There is method to his madness...
The whole concept comes from large companies seeing services as the new cash cow. However whether this can be applied to consumer products is questionable.
if you are buying say a jet engine, there is a lot of value in the monitoring of that part so that you can analyse performance over time. You can use this information to advise on maintenance schedules, more efficiently schedule servicing, and better analyse potential failure modes. The idea here is that by using the same techniques used by companies such as google to analyse big data, you can better support your customer, producing a win-win scenario. This is already being done by companies like RR and GE
This makes sense with a big ticket item, but it is questionable about whether it scales.
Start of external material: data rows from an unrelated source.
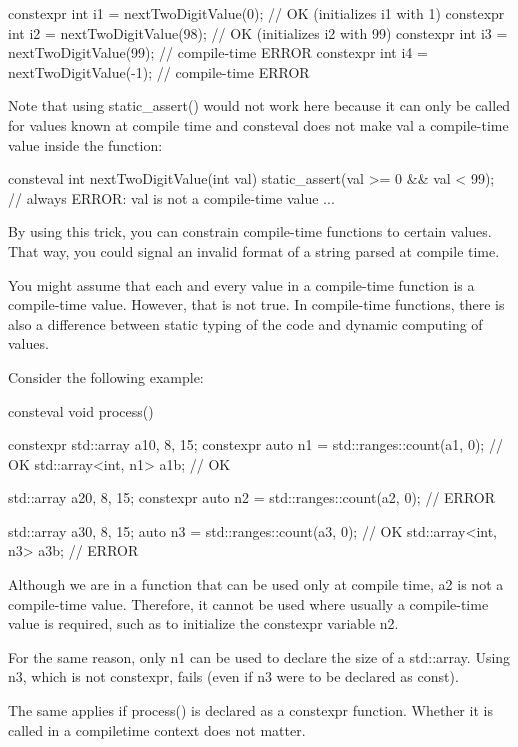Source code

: \begin{cpp}
constexpr int i1 = nextTwoDigitValue(0); // OK (initializes i1 with 1)
constexpr int i2 = nextTwoDigitValue(98); // OK (initializes i2 with 99)
constexpr int i3 = nextTwoDigitValue(99); // compile-time ERROR
constexpr int i4 = nextTwoDigitValue(-1); // compile-time ERROR
\end{cpp}

Note that using static\_assert() would not work here because it can only be called for values known at compile time and consteval does not make val a compile-time value inside the function:

\begin{cpp}
consteval int nextTwoDigitValue(int val)
{
	static_assert(val >= 0 && val < 99); // always ERROR: val is not a compile-time value
	...
}
\end{cpp}

By using this trick, you can constrain compile-time functions to certain values. That way, you could signal an invalid format of a string parsed at compile time.


You might assume that each and every value in a compile-time function is a compile-time value. However, that is not true. In compile-time functions, there is also a difference between static typing of the code and dynamic computing of values.

Consider the following example:

\begin{cpp}
consteval void process()
{
	constexpr std::array a1{0, 8, 15};
	constexpr auto n1 = std::ranges::count(a1, 0); // OK
	std::array<int, n1> a1b; // OK
	
	std::array a2{0, 8, 15};
	constexpr auto n2 = std::ranges::count(a2, 0); // ERROR
	
	std::array a3{0, 8, 15};
	auto n3 = std::ranges::count(a3, 0); // OK
	std::array<int, n3> a3b; // ERROR
}
\end{cpp}

Although we are in a function that can be used only at compile time, a2 is not a compile-time value. Therefore, it cannot be used where usually a compile-time value is required, such as to initialize the constexpr variable n2.

For the same reason, only n1 can be used to declare the size of a std::array. Using n3, which is not constexpr, fails (even if n3 were to be declared as const).

The same applies if process() is declared as a constexpr function. Whether it is called in a compiletime context does not matter.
You could argue that it would work with cars, since these are big purchases and require constant maintenance. So you could argue that by constantly analyzing performance via the cloud, the customer can be given better servicing advice and advised on possible upcoming failures, before they actually occur(for example by measuring battery life-cycles you could predict when it was likely to fail) . Another possible usage would be AC units or Central heating boilers. Again it could be used to better schedule maintenance.
However would be of any use for something like a fridge or a TV? Seems unlikely. In these situations the benefits to the customer seem to be outweighed by the benefit accrued by the data collector. Here we have a situation akin to extended warranties, where customers would be made to pay for a service which they accrue very little net benefit.